**Exercise aim**
Nothing but the pictures should be dropped; repeat the rest of the data below exactly.

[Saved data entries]
·····
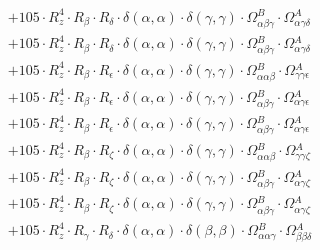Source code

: \documentclass{article}
\begin{document}
\begin{subequations}
\begin{gather}
\begin{array}{c}
 \\[0.2em] 		 + 105 \cdot R_{z}^{4} \cdot R_{\beta{}} \cdot R_{\delta{}} \cdot \delta{}\left(\alpha{}, \alpha{}\right) \cdot \delta{}\left(\gamma{}, \gamma{}\right) \cdot \Omega{}^{B}_{\alpha{}\beta{}\gamma{}} \cdot \Omega{}^{A}_{\alpha{}\gamma{}\delta{}} 
 \\[0.2em] 		 + 105 \cdot R_{z}^{4} \cdot R_{\beta{}} \cdot R_{\delta{}} \cdot \delta{}\left(\alpha{}, \alpha{}\right) \cdot \delta{}\left(\gamma{}, \gamma{}\right) \cdot \Omega{}^{B}_{\alpha{}\beta{}\gamma{}} \cdot \Omega{}^{A}_{\alpha{}\gamma{}\delta{}} 
 \\[0.2em] 		 + 105 \cdot R_{z}^{4} \cdot R_{\beta{}} \cdot R_{\epsilon{}} \cdot \delta{}\left(\alpha{}, \alpha{}\right) \cdot \delta{}\left(\gamma{}, \gamma{}\right) \cdot \Omega{}^{B}_{\alpha{}\alpha{}\beta{}} \cdot \Omega{}^{A}_{\gamma{}\gamma{}\epsilon{}} 
 \\[0.2em] 		 + 105 \cdot R_{z}^{4} \cdot R_{\beta{}} \cdot R_{\epsilon{}} \cdot \delta{}\left(\alpha{}, \alpha{}\right) \cdot \delta{}\left(\gamma{}, \gamma{}\right) \cdot \Omega{}^{B}_{\alpha{}\beta{}\gamma{}} \cdot \Omega{}^{A}_{\alpha{}\gamma{}\epsilon{}} 
 \\[0.2em] 		 + 105 \cdot R_{z}^{4} \cdot R_{\beta{}} \cdot R_{\epsilon{}} \cdot \delta{}\left(\alpha{}, \alpha{}\right) \cdot \delta{}\left(\gamma{}, \gamma{}\right) \cdot \Omega{}^{B}_{\alpha{}\beta{}\gamma{}} \cdot \Omega{}^{A}_{\alpha{}\gamma{}\epsilon{}} 
 \\[0.2em] 		 + 105 \cdot R_{z}^{4} \cdot R_{\beta{}} \cdot R_{\zeta{}} \cdot \delta{}\left(\alpha{}, \alpha{}\right) \cdot \delta{}\left(\gamma{}, \gamma{}\right) \cdot \Omega{}^{B}_{\alpha{}\alpha{}\beta{}} \cdot \Omega{}^{A}_{\gamma{}\gamma{}\zeta{}} 
 \\[0.2em] 		 + 105 \cdot R_{z}^{4} \cdot R_{\beta{}} \cdot R_{\zeta{}} \cdot \delta{}\left(\alpha{}, \alpha{}\right) \cdot \delta{}\left(\gamma{}, \gamma{}\right) \cdot \Omega{}^{B}_{\alpha{}\beta{}\gamma{}} \cdot \Omega{}^{A}_{\alpha{}\gamma{}\zeta{}} 
 \\[0.2em] 		 + 105 \cdot R_{z}^{4} \cdot R_{\beta{}} \cdot R_{\zeta{}} \cdot \delta{}\left(\alpha{}, \alpha{}\right) \cdot \delta{}\left(\gamma{}, \gamma{}\right) \cdot \Omega{}^{B}_{\alpha{}\beta{}\gamma{}} \cdot \Omega{}^{A}_{\alpha{}\gamma{}\zeta{}} 
 \\[0.2em] 		 + 105 \cdot R_{z}^{4} \cdot R_{\gamma{}} \cdot R_{\delta{}} \cdot \delta{}\left(\alpha{}, \alpha{}\right) \cdot \delta{}\left(\beta{}, \beta{}\right) \cdot \Omega{}^{B}_{\alpha{}\alpha{}\gamma{}} \cdot \Omega{}^{A}_{\beta{}\beta{}\delta{}} 

\end{array}
\end{gather}
\end{subequations}
\end{document}
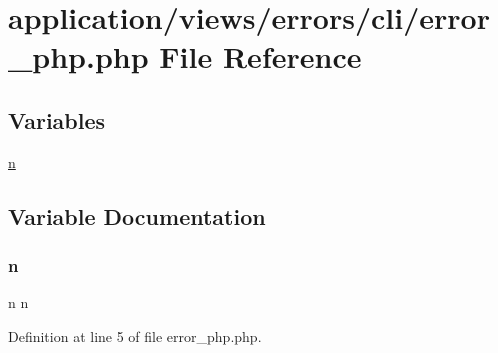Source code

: \hypertarget{cli_2error__php_8php}{}\section{application/views/errors/cli/error\+\_\+php.php File Reference}
\label{cli_2error__php_8php}
\subsection*{Variables}
\begin{DoxyCompactItemize}
\item 
\mbox{\hyperlink{cli_2error__php_8php_a2e6b16bbc42094e4c51ade3c10afdcf1}{n}}
\end{DoxyCompactItemize}


\subsection{Variable Documentation}
\mbox{\label{cli_2error__php_8php_a2e6b16bbc42094e4c51ade3c10afdcf1}} 
\subsubsection{\texorpdfstring{n}{n}}
{\footnotesize\ttfamily n n}



Definition at line 5 of file error\+\_\+php.\+php.

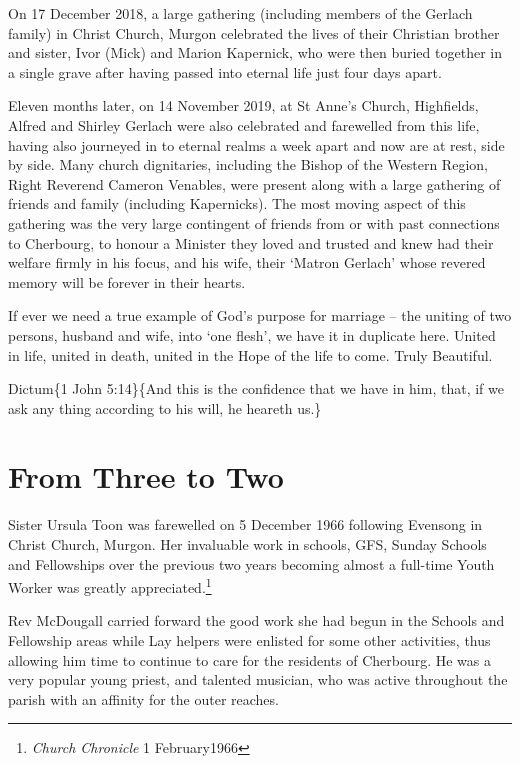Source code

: On 17 December 2018, a large gathering (including members of the Gerlach family) in Christ Church, Murgon celebrated the lives of their Christian brother and sister, Ivor (Mick) and Marion Kapernick, who were then buried together in a single grave after having passed into eternal life just four days apart.

Eleven months later, on 14 November 2019, at St Anne's Church, Highfields, Alfred and Shirley Gerlach were also celebrated and farewelled from this life, having also journeyed in to eternal realms a week apart and now are at rest, side by side. Many church dignitaries, including the Bishop of the Western Region, Right Reverend Cameron Venables, were present along with a large gathering of friends and family (including Kapernicks). The most moving aspect of this gathering was the very large contingent of friends from or with past connections to Cherbourg, to honour a Minister they loved and trusted and knew had their welfare firmly in his focus, and his wife, their `Matron Gerlach' whose revered memory will be forever in their hearts.

If ever we need a true example of God's purpose for marriage -- the uniting of two persons, husband and wife, into `one flesh', we have it in duplicate here. United in life, united in death, united in the Hope of the life to come. Truly Beautiful.

Dictum\{1 John 5:14\}\{And this is the confidence that we have in him, that, if we ask any thing according to his will, he heareth us.\}

\hypertarget{from-three-to-two}{%
\section{From Three to Two}\label{from-three-to-two}}

Sister Ursula Toon was farewelled on 5 December 1966 following Evensong in Christ Church, Murgon. Her invaluable work in schools, GFS, Sunday Schools and Fellowships over the previous two years becoming almost a full-time Youth Worker was greatly appreciated.\footnote{\emph{Church Chronicle} 1 February1966}

Rev McDougall carried forward the good work she had begun in the Schools and Fellowship areas while Lay helpers were enlisted for some other activities, thus allowing him time to continue to care for the residents of Cherbourg. He was a very popular young priest, and talented musician, who was active throughout the parish with an affinity for the outer reaches.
·····
**Task response**
Source code

: \documentclass{article}
\begin{document}
\begin{subequations}
\begin{gather}
\begin{array}{c}
 \\[0.2em] 		 + 105 \cdot R_{z}^{4} \cdot R_{\beta{}} \cdot R_{\delta{}} \cdot \delta{}\left(\alpha{}, \alpha{}\right) \cdot \delta{}\left(\gamma{}, \gamma{}\right) \cdot \Omega{}^{B}_{\alpha{}\beta{}\gamma{}} \cdot \Omega{}^{A}_{\alpha{}\gamma{}\delta{}} 
 \\[0.2em] 		 + 105 \cdot R_{z}^{4} \cdot R_{\beta{}} \cdot R_{\delta{}} \cdot \delta{}\left(\alpha{}, \alpha{}\right) \cdot \delta{}\left(\gamma{}, \gamma{}\right) \cdot \Omega{}^{B}_{\alpha{}\beta{}\gamma{}} \cdot \Omega{}^{A}_{\alpha{}\gamma{}\delta{}} 
 \\[0.2em] 		 + 105 \cdot R_{z}^{4} \cdot R_{\beta{}} \cdot R_{\epsilon{}} \cdot \delta{}\left(\alpha{}, \alpha{}\right) \cdot \delta{}\left(\gamma{}, \gamma{}\right) \cdot \Omega{}^{B}_{\alpha{}\alpha{}\beta{}} \cdot \Omega{}^{A}_{\gamma{}\gamma{}\epsilon{}} 
 \\[0.2em] 		 + 105 \cdot R_{z}^{4} \cdot R_{\beta{}} \cdot R_{\epsilon{}} \cdot \delta{}\left(\alpha{}, \alpha{}\right) \cdot \delta{}\left(\gamma{}, \gamma{}\right) \cdot \Omega{}^{B}_{\alpha{}\beta{}\gamma{}} \cdot \Omega{}^{A}_{\alpha{}\gamma{}\epsilon{}} 
 \\[0.2em] 		 + 105 \cdot R_{z}^{4} \cdot R_{\beta{}} \cdot R_{\epsilon{}} \cdot \delta{}\left(\alpha{}, \alpha{}\right) \cdot \delta{}\left(\gamma{}, \gamma{}\right) \cdot \Omega{}^{B}_{\alpha{}\beta{}\gamma{}} \cdot \Omega{}^{A}_{\alpha{}\gamma{}\epsilon{}} 
 \\[0.2em] 		 + 105 \cdot R_{z}^{4} \cdot R_{\beta{}} \cdot R_{\zeta{}} \cdot \delta{}\left(\alpha{}, \alpha{}\right) \cdot \delta{}\left(\gamma{}, \gamma{}\right) \cdot \Omega{}^{B}_{\alpha{}\alpha{}\beta{}} \cdot \Omega{}^{A}_{\gamma{}\gamma{}\zeta{}} 
 \\[0.2em] 		 + 105 \cdot R_{z}^{4} \cdot R_{\beta{}} \cdot R_{\zeta{}} \cdot \delta{}\left(\alpha{}, \alpha{}\right) \cdot \delta{}\left(\gamma{}, \gamma{}\right) \cdot \Omega{}^{B}_{\alpha{}\beta{}\gamma{}} \cdot \Omega{}^{A}_{\alpha{}\gamma{}\zeta{}} 
 \\[0.2em] 		 + 105 \cdot R_{z}^{4} \cdot R_{\beta{}} \cdot R_{\zeta{}} \cdot \delta{}\left(\alpha{}, \alpha{}\right) \cdot \delta{}\left(\gamma{}, \gamma{}\right) \cdot \Omega{}^{B}_{\alpha{}\beta{}\gamma{}} \cdot \Omega{}^{A}_{\alpha{}\gamma{}\zeta{}} 
 \\[0.2em] 		 + 105 \cdot R_{z}^{4} \cdot R_{\gamma{}} \cdot R_{\delta{}} \cdot \delta{}\left(\alpha{}, \alpha{}\right) \cdot \delta{}\left(\beta{}, \beta{}\right) \cdot \Omega{}^{B}_{\alpha{}\alpha{}\gamma{}} \cdot \Omega{}^{A}_{\beta{}\beta{}\delta{}} 

\end{array}
\end{gather}
\end{subequations}
\end{document}
Source code

: \hypertarget{cli_2error__php_8php}{}\section{application/views/errors/cli/error\+\_\+php.php File Reference}
\label{cli_2error__php_8php}
\subsection*{Variables}
\begin{DoxyCompactItemize}
\item 
\mbox{\hyperlink{cli_2error__php_8php_a2e6b16bbc42094e4c51ade3c10afdcf1}{n}}
\end{DoxyCompactItemize}


\subsection{Variable Documentation}
\mbox{\label{cli_2error__php_8php_a2e6b16bbc42094e4c51ade3c10afdcf1}} 
\subsubsection{\texorpdfstring{n}{n}}
{\footnotesize\ttfamily n n}



Definition at line 5 of file error\+\_\+php.\+php.

Source code

: On 17 December 2018, a large gathering (including members of the Gerlach family) in Christ Church, Murgon celebrated the lives of their Christian brother and sister, Ivor (Mick) and Marion Kapernick, who were then buried together in a single grave after having passed into eternal life just four days apart.

Eleven months later, on 14 November 2019, at St Anne's Church, Highfields, Alfred and Shirley Gerlach were also celebrated and farewelled from this life, having also journeyed in to eternal realms a week apart and now are at rest, side by side. Many church dignitaries, including the Bishop of the Western Region, Right Reverend Cameron Venables, were present along with a large gathering of friends and family (including Kapernicks). The most moving aspect of this gathering was the very large contingent of friends from or with past connections to Cherbourg, to honour a Minister they loved and trusted and knew had their welfare firmly in his focus, and his wife, their `Matron Gerlach' whose revered memory will be forever in their hearts.

If ever we need a true example of God's purpose for marriage -- the uniting of two persons, husband and wife, into `one flesh', we have it in duplicate here. United in life, united in death, united in the Hope of the life to come. Truly Beautiful.

Dictum\{1 John 5:14\}\{And this is the confidence that we have in him, that, if we ask any thing according to his will, he heareth us.\}

\hypertarget{from-three-to-two}{%
\section{From Three to Two}\label{from-three-to-two}}

Sister Ursula Toon was farewelled on 5 December 1966 following Evensong in Christ Church, Murgon. Her invaluable work in schools, GFS, Sunday Schools and Fellowships over the previous two years becoming almost a full-time Youth Worker was greatly appreciated.\footnote{\emph{Church Chronicle} 1 February1966}

Rev McDougall carried forward the good work she had begun in the Schools and Fellowship areas while Lay helpers were enlisted for some other activities, thus allowing him time to continue to care for the residents of Cherbourg. He was a very popular young priest, and talented musician, who was active throughout the parish with an affinity for the outer reaches.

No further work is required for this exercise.